To bring this into the light of scrutiny without over-dramatizing it, we need to first understand the general business model. We sell an item or a service and anything above our expenses is called “profit”.
The profit or loss margin on a tangible item is much easier to calculate than on a service performed. We all know that if we go to a store and a bottle of soda costs us three dollars, we’re getting ripped off. However, if we get a bid from a contractor to replace a floor, for example, most of us have no idea what a fair price is.
Contractors rely on this ignorance and they constantly overcharge homeowners on labor performed. As a matter of fact, they are setting new standards for labor costs just by being dishonest. As consumers, we pay a certain amount for things, but if a product rises sharply in price, we notice and complain about it. If that product stays at a high price long enough, the consumers gradually accept it and stop complaining about it.
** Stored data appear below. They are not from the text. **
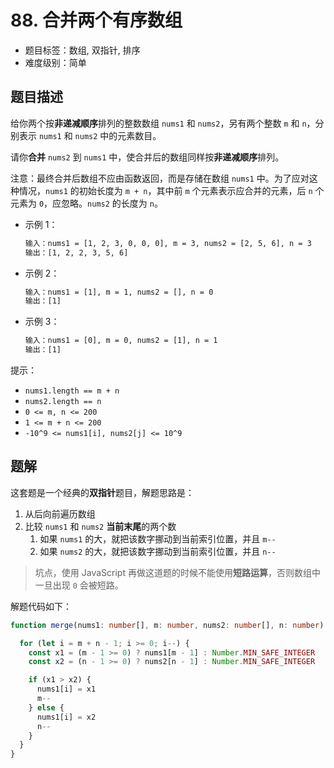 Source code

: # 88. 合并两个有序数组

- 题目标签：数组, 双指针, 排序
- 难度级别：简单

## 题目描述

给你两个按**非递减顺序**排列的整数数组 `nums1` 和 `nums2`，另有两个整数 `m` 和 `n`，分别表示 `nums1` 和 `nums2` 中的元素数目。

请你**合并** `nums2` 到 `nums1` 中，使合并后的数组同样按**非递减顺序**排列。

注意：最终合并后数组不应由函数返回，而是存储在数组 `nums1` 中。为了应对这种情况，`nums1` 的初始长度为 `m + n`，其中前 `m` 个元素表示应合并的元素，后 `n` 个元素为 `0`，应忽略。`nums2` 的长度为 `n`。

- 示例 1：

  ```txt
  输入：nums1 = [1, 2, 3, 0, 0, 0], m = 3, nums2 = [2, 5, 6], n = 3
  输出：[1, 2, 2, 3, 5, 6]
  ```

- 示例 2：

  ```txt
  输入：nums1 = [1], m = 1, nums2 = [], n = 0
  输出：[1]
  ```

- 示例 3：

  ```txt
  输入：nums1 = [0], m = 0, nums2 = [1], n = 1
  输出：[1]
  ```

提示：

- `nums1.length == m + n`
- `nums2.length == n`
- `0 <= m, n <= 200`
- `1 <= m + n <= 200`
- `-10^9 <= nums1[i], nums2[j] <= 10^9`

## 题解

这套题是一个经典的**双指针**题目，解题思路是：

1. 从后向前遍历数组
2. 比较 `nums1` 和 `nums2` **当前末尾**的两个数
   1. 如果 `nums1` 的大，就把该数字挪动到当前索引位置，并且 `m--`
   2. 如果 `nums2` 的大，就把该数字挪动到当前索引位置，并且 `n--`

> 坑点，使用 JavaScript 再做这道题的时候不能使用**短路运算**，否则数组中一旦出现 `0` 会被短路。

解题代码如下：

```ts
function merge(nums1: number[], m: number, nums2: number[], n: number): void {

  for (let i = m + n - 1; i >= 0; i--) {
    const x1 = (m - 1 >= 0) ? nums1[m - 1] : Number.MIN_SAFE_INTEGER
    const x2 = (n - 1 >= 0) ? nums2[n - 1] : Number.MIN_SAFE_INTEGER

    if (x1 > x2) {
      nums1[i] = x1
      m--
    } else {
      nums1[i] = x2
      n--
    }
  }
}
```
This is true not only in the housing industry, but in all industries as well. Think about how much we pay for insurance. An insurance agent has a profit margin that depends entirely on overcharging customers. As in all businesses, this is a very undefined area, so business people just charge according to how much people will pay. Many business owners believe that if a customer will willingly pay the price, then it’s a fair price.
In our modern world of easy finance, consumers are so quick to buy homes, that they aren’t paying any attention to rising labor costs that are ridiculous. They only see a monthly payment amount that they can or cannot comfortably pay.